Google, on the other hand, has the same issue, but it is not a bug but a feature. The company takes the opposite approach to Apple’s so-called “walled garden,” giving developers access to photos and video in order to allow them to be shared. Android tends to store your photos in the ‘DCIM’ folder under the /SDCard. This was done in order to ensure developers who wanted to implement these share features could do so from a removable SD card. Back when Android was young and memory not so cheap, internal memory was small and users tended to rely on external memory for extra space.
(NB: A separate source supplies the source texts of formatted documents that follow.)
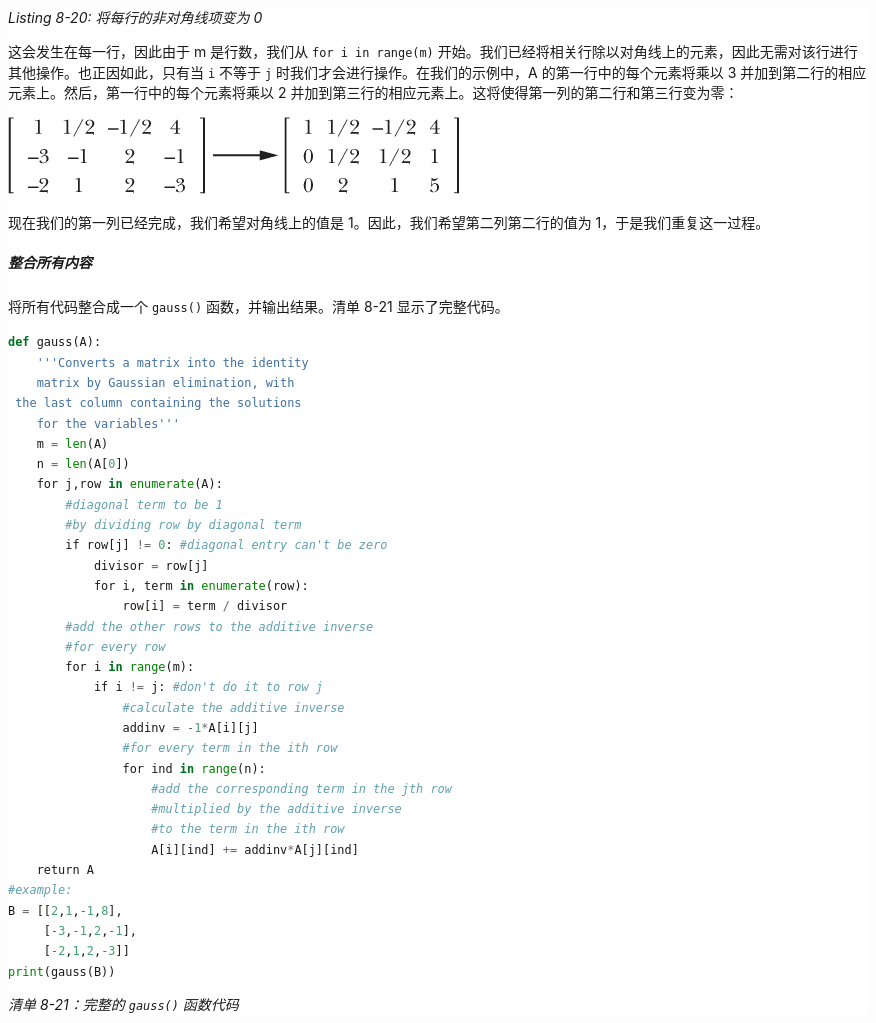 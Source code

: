*Listing 8-20: 将每行的非对角线项变为 0*

这会发生在每一行，因此由于 m 是行数，我们从 `for i in range(m)` 开始。我们已经将相关行除以对角线上的元素，因此无需对该行进行其他操作。也正因如此，只有当 `i` 不等于 `j` 时我们才会进行操作。在我们的示例中，A 的第一行中的每个元素将乘以 3 并加到第二行的相应元素上。然后，第一行中的每个元素将乘以 2 并加到第三行的相应元素上。这将使得第一列的第二行和第三行变为零：

![image](img/e170-01.jpg)

现在我们的第一列已经完成，我们希望对角线上的值是 1。因此，我们希望第二列第二行的值为 1，于是我们重复这一过程。

##### 整合所有内容

将所有代码整合成一个 `gauss()` 函数，并输出结果。清单 8-21 显示了完整代码。

```py
def gauss(A):
    '''Converts a matrix into the identity
    matrix by Gaussian elimination, with
 the last column containing the solutions
    for the variables'''
    m = len(A)
    n = len(A[0])
    for j,row in enumerate(A):
        #diagonal term to be 1
        #by dividing row by diagonal term
        if row[j] != 0: #diagonal entry can't be zero
            divisor = row[j]
            for i, term in enumerate(row):
                row[i] = term / divisor
        #add the other rows to the additive inverse
        #for every row
        for i in range(m):
            if i != j: #don't do it to row j
                #calculate the additive inverse
                addinv = -1*A[i][j]
                #for every term in the ith row
                for ind in range(n):
                    #add the corresponding term in the jth row
                    #multiplied by the additive inverse
                    #to the term in the ith row
                    A[i][ind] += addinv*A[j][ind]
    return A
#example:
B = [[2,1,-1,8],
     [-3,-1,2,-1],
     [-2,1,2,-3]]
print(gauss(B))
```

*清单 8-21：完整的 `gauss()` 函数代码*
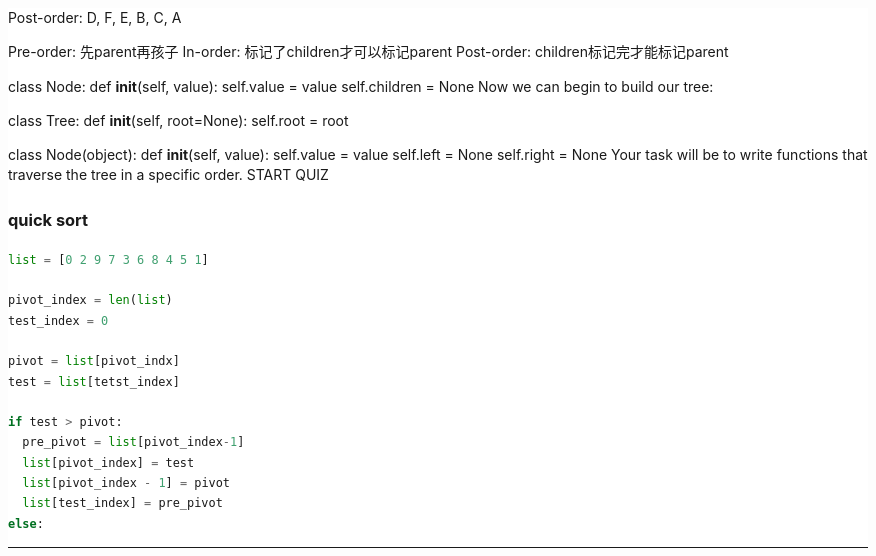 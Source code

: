 Post-order: D, F, E, B, C, A

Pre-order: 先parent再孩子
In-order: 标记了children才可以标记parent
Post-order: children标记完才能标记parent




class Node:
    def __init__(self, value):
        self.value = value
        self.children = None
Now we can begin to build our tree:

class Tree:
    def __init__(self, root=None):
        self.root = root

class Node(object):
    def __init__(self, value):
        self.value = value
        self.left = None
        self.right = None
Your task will be to write functions that traverse the tree in a specific order.
START QUIZ















### quick sort

```python
list = [0 2 9 7 3 6 8 4 5 1]

pivot_index = len(list)
test_index = 0

pivot = list[pivot_indx]
test = list[tetst_index]

if test > pivot:
  pre_pivot = list[pivot_index-1]
  list[pivot_index] = test
  list[pivot_index - 1] = pivot
  list[test_index] = pre_pivot
else:

```

*****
Now that this is no longer the case, Google has issued a statement to say they’re “taking another look at [it].”

We originally designed the Android photos file system similar to those of other computing platforms like Windows and Mac OS. At the time, images were stored on a SD card, making it easy for someone to remove the SD card from a phone and put it in a computer to view or transfer those images.

As phones and tablets have evolved to rely more on built-in, non-removable memory, we’re taking another look at this and considering adding a permission for apps to access images. We’ve always had policies in place to remove any apps on Android Market that improperly access your data.

Many new Android devices such as the Galaxy Nexus and upcoming HTC One X and One S do not have external memory, as Ice Cream Sandwich makes uses a phone’s entire internal storage for apps and media alike. Considering most phones come with at least 16GB, this isn’t proving to be a problem.

Nevertheless, it’s incumbent on Google, especially with the launch of its new privacy policy, to take no chances on a user’s data. Android is already famous for malware apps stealing customer information through tricks; one less loophole means fewer claims of insecurity.